### Problem description
The answer must be an exact copy of every record below.

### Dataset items
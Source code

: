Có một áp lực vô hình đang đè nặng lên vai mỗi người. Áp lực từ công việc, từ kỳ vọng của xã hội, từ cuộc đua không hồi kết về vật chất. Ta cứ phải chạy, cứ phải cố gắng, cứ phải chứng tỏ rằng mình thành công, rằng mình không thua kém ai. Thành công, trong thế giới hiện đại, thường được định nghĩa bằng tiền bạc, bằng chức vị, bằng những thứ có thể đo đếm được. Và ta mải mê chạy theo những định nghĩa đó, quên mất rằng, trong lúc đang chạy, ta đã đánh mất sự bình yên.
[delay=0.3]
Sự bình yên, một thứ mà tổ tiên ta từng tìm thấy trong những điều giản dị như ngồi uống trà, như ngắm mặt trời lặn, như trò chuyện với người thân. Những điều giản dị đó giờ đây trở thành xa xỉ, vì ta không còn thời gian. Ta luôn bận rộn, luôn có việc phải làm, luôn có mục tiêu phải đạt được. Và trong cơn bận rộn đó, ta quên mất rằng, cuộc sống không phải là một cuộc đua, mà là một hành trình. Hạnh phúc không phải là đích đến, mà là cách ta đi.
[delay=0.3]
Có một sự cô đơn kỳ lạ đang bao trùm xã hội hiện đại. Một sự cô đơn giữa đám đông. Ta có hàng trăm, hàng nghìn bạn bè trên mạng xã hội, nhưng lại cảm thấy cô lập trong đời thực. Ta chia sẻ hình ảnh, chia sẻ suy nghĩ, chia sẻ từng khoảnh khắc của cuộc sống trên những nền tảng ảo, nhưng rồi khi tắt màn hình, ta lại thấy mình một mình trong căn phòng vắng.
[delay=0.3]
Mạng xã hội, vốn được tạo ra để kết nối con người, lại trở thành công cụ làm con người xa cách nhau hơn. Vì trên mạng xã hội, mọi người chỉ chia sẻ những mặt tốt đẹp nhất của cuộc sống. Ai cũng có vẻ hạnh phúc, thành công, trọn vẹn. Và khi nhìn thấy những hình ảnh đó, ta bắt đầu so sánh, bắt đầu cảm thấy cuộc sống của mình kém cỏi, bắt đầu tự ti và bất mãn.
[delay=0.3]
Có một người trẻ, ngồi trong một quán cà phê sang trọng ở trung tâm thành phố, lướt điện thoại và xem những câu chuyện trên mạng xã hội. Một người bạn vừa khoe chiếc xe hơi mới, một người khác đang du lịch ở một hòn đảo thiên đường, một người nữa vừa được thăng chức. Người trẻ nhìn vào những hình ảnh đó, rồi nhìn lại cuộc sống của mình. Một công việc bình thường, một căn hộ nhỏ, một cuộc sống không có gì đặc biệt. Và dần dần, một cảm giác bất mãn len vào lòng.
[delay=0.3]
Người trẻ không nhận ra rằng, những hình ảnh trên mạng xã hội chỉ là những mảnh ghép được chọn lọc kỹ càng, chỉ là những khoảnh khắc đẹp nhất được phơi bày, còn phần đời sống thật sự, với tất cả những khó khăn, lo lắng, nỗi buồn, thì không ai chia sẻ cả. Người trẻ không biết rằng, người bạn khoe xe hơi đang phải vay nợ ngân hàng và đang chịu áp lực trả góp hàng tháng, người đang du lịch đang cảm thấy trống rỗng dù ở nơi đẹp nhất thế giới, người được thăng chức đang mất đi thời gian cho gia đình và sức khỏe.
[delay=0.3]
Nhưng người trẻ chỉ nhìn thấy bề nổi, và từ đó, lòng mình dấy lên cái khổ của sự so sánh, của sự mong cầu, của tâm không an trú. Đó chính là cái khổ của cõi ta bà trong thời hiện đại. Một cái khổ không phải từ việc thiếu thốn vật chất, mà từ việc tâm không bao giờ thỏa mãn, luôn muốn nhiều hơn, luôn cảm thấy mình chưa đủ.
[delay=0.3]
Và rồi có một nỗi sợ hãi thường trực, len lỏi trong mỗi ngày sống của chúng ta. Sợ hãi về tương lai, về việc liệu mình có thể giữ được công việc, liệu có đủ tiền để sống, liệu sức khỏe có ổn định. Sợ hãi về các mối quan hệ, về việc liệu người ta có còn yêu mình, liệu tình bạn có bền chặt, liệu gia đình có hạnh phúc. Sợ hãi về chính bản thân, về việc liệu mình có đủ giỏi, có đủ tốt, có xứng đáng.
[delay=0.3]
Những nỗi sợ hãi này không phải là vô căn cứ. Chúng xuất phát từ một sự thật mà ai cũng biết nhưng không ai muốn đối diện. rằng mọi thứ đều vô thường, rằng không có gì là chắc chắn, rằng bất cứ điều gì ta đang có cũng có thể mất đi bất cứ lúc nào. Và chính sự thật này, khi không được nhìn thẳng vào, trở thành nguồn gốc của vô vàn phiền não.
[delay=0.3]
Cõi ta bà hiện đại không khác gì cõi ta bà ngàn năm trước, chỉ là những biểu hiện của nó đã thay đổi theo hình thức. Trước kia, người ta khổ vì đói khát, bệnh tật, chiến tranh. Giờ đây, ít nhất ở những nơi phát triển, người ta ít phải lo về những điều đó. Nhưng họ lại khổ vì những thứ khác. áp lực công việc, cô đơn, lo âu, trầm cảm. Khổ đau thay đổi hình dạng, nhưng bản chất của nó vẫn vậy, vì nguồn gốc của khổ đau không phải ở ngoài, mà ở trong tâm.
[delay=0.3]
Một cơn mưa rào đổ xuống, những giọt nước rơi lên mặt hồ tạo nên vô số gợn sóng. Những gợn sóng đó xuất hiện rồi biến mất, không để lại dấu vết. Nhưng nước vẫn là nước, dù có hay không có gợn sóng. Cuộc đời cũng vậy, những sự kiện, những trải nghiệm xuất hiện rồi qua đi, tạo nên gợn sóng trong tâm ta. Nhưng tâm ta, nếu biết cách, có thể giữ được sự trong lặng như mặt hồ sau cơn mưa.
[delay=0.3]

### Exercise answer
Source code

:Có một áp lực vô hình đang đè nặng lên vai mỗi người. Áp lực từ công việc, từ kỳ vọng của xã hội, từ cuộc đua không hồi kết về vật chất. Ta cứ phải chạy, cứ phải cố gắng, cứ phải chứng tỏ rằng mình thành công, rằng mình không thua kém ai. Thành công, trong thế giới hiện đại, thường được định nghĩa bằng tiền bạc, bằng chức vị, bằng những thứ có thể đo đếm được. Và ta mải mê chạy theo những định nghĩa đó, quên mất rằng, trong lúc đang chạy, ta đã đánh mất sự bình yên.
[delay=0.3]
Sự bình yên, một thứ mà tổ tiên ta từng tìm thấy trong những điều giản dị như ngồi uống trà, như ngắm mặt trời lặn, như trò chuyện với người thân. Những điều giản dị đó giờ đây trở thành xa xỉ, vì ta không còn thời gian. Ta luôn bận rộn, luôn có việc phải làm, luôn có mục tiêu phải đạt được. Và trong cơn bận rộn đó, ta quên mất rằng, cuộc sống không phải là một cuộc đua, mà là một hành trình. Hạnh phúc không phải là đích đến, mà là cách ta đi.
[delay=0.3]
Có một sự cô đơn kỳ lạ đang bao trùm xã hội hiện đại. Một sự cô đơn giữa đám đông. Ta có hàng trăm, hàng nghìn bạn bè trên mạng xã hội, nhưng lại cảm thấy cô lập trong đời thực. Ta chia sẻ hình ảnh, chia sẻ suy nghĩ, chia sẻ từng khoảnh khắc của cuộc sống trên những nền tảng ảo, nhưng rồi khi tắt màn hình, ta lại thấy mình một mình trong căn phòng vắng.
[delay=0.3]
Mạng xã hội, vốn được tạo ra để kết nối con người, lại trở thành công cụ làm con người xa cách nhau hơn. Vì trên mạng xã hội, mọi người chỉ chia sẻ những mặt tốt đẹp nhất của cuộc sống. Ai cũng có vẻ hạnh phúc, thành công, trọn vẹn. Và khi nhìn thấy những hình ảnh đó, ta bắt đầu so sánh, bắt đầu cảm thấy cuộc sống của mình kém cỏi, bắt đầu tự ti và bất mãn.
[delay=0.3]
Có một người trẻ, ngồi trong một quán cà phê sang trọng ở trung tâm thành phố, lướt điện thoại và xem những câu chuyện trên mạng xã hội. Một người bạn vừa khoe chiếc xe hơi mới, một người khác đang du lịch ở một hòn đảo thiên đường, một người nữa vừa được thăng chức. Người trẻ nhìn vào những hình ảnh đó, rồi nhìn lại cuộc sống của mình. Một công việc bình thường, một căn hộ nhỏ, một cuộc sống không có gì đặc biệt. Và dần dần, một cảm giác bất mãn len vào lòng.
[delay=0.3]
Người trẻ không nhận ra rằng, những hình ảnh trên mạng xã hội chỉ là những mảnh ghép được chọn lọc kỹ càng, chỉ là những khoảnh khắc đẹp nhất được phơi bày, còn phần đời sống thật sự, với tất cả những khó khăn, lo lắng, nỗi buồn, thì không ai chia sẻ cả. Người trẻ không biết rằng, người bạn khoe xe hơi đang phải vay nợ ngân hàng và đang chịu áp lực trả góp hàng tháng, người đang du lịch đang cảm thấy trống rỗng dù ở nơi đẹp nhất thế giới, người được thăng chức đang mất đi thời gian cho gia đình và sức khỏe.
[delay=0.3]
Nhưng người trẻ chỉ nhìn thấy bề nổi, và từ đó, lòng mình dấy lên cái khổ của sự so sánh, của sự mong cầu, của tâm không an trú. Đó chính là cái khổ của cõi ta bà trong thời hiện đại. Một cái khổ không phải từ việc thiếu thốn vật chất, mà từ việc tâm không bao giờ thỏa mãn, luôn muốn nhiều hơn, luôn cảm thấy mình chưa đủ.
[delay=0.3]
Và rồi có một nỗi sợ hãi thường trực, len lỏi trong mỗi ngày sống của chúng ta. Sợ hãi về tương lai, về việc liệu mình có thể giữ được công việc, liệu có đủ tiền để sống, liệu sức khỏe có ổn định. Sợ hãi về các mối quan hệ, về việc liệu người ta có còn yêu mình, liệu tình bạn có bền chặt, liệu gia đình có hạnh phúc. Sợ hãi về chính bản thân, về việc liệu mình có đủ giỏi, có đủ tốt, có xứng đáng.
[delay=0.3]
Những nỗi sợ hãi này không phải là vô căn cứ. Chúng xuất phát từ một sự thật mà ai cũng biết nhưng không ai muốn đối diện. rằng mọi thứ đều vô thường, rằng không có gì là chắc chắn, rằng bất cứ điều gì ta đang có cũng có thể mất đi bất cứ lúc nào. Và chính sự thật này, khi không được nhìn thẳng vào, trở thành nguồn gốc của vô vàn phiền não.
[delay=0.3]
Cõi ta bà hiện đại không khác gì cõi ta bà ngàn năm trước, chỉ là những biểu hiện của nó đã thay đổi theo hình thức. Trước kia, người ta khổ vì đói khát, bệnh tật, chiến tranh. Giờ đây, ít nhất ở những nơi phát triển, người ta ít phải lo về những điều đó. Nhưng họ lại khổ vì những thứ khác. áp lực công việc, cô đơn, lo âu, trầm cảm. Khổ đau thay đổi hình dạng, nhưng bản chất của nó vẫn vậy, vì nguồn gốc của khổ đau không phải ở ngoài, mà ở trong tâm.
[delay=0.3]
Một cơn mưa rào đổ xuống, những giọt nước rơi lên mặt hồ tạo nên vô số gợn sóng. Những gợn sóng đó xuất hiện rồi biến mất, không để lại dấu vết. Nhưng nước vẫn là nước, dù có hay không có gợn sóng. Cuộc đời cũng vậy, những sự kiện, những trải nghiệm xuất hiện rồi qua đi, tạo nên gợn sóng trong tâm ta. Nhưng tâm ta, nếu biết cách, có thể giữ được sự trong lặng như mặt hồ sau cơn mưa.
[delay=0.3]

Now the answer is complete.